I took a hearing test, a whopping $8 value but free of charge to AARP members, and to no one’s surprise I discovered I’m a little hard of hearing, mostly in the right ear. It was a little sketchy though since the test was done over the phone where I had to listen to the sound a voice recite a set of three numbers over white noise that got louder each sequence. Then I had to enter said numbers – or at least what I thought I heard – with the keypad. I guess seeing Elton John last week didn’t help matters (but seriously, it was Elton Fucking John and he was spectacular).
There are discounts a-plenty: travel, health, auto insurance, hotels, etc. And oh yeah, cellular plans for Jitterbug. Because I’m so fucking old that I need to use a flip phone to call the police and let them know about the damn neighbor kids messing up my lawn.
But honestly, the discounts were all pretty disappointing. I’ve got good health insurance for me and the family so we’re covered there. I tried an auto insurance quote and it wasn’t much cheaper than what we pay with AAA which offers many more benefits. For travel and entertainment, my company has a corporate site where we can buy movie or concert tickets, book hotel rooms, reserve a rental car, etc. at substantial corporate discounts. What AARP offers doesn’t even come close to these rates.
There are also financial planning services offered but again, the job offers the same thing. So as of now, about the only thing this will be good/used for is the 15% discount at Denny’s and as often as we go there, it’s not even worth keeping.
Maybe when I leave my job and retire (HA!) I’ll get back into this whole AARP thing but until then, it’s a no from me and won’t be renewing. I’ll just keep doing what I’m doing and OOH SHINY NEW BIKE!
It’s new. It was cheap.

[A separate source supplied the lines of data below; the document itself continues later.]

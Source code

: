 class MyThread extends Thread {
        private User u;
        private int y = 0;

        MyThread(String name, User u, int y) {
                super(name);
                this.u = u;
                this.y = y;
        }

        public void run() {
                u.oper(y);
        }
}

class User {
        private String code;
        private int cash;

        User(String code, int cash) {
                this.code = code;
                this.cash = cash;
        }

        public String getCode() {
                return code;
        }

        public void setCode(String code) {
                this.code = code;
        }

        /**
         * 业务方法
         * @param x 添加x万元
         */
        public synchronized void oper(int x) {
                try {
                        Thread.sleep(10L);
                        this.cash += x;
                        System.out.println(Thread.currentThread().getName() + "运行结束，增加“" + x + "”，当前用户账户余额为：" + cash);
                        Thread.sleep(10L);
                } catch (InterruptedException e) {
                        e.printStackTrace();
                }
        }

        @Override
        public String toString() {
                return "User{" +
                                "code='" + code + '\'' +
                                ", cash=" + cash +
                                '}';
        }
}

I rode it home in the rain and it’s better than anything you can get a big box store for the same price of $199 (original retail was $489). I still like to ride and since Ann’s old bike was absconded by some putz at the office, I can take my old one to work and use it instead of the left-out-in-the-rain bikeshare bikes that often need repairing.
50 might be approaching but I’m not slowing down much.
Well, except maybe when I see a Denny’s.
2 thoughts on “So I Joined AARP. Shut Up.”
AAA is my ride-or-die (ha!) organization for discounts and actual help.
It will be mine, too. And my corporate site. AARP has still failed to impress me.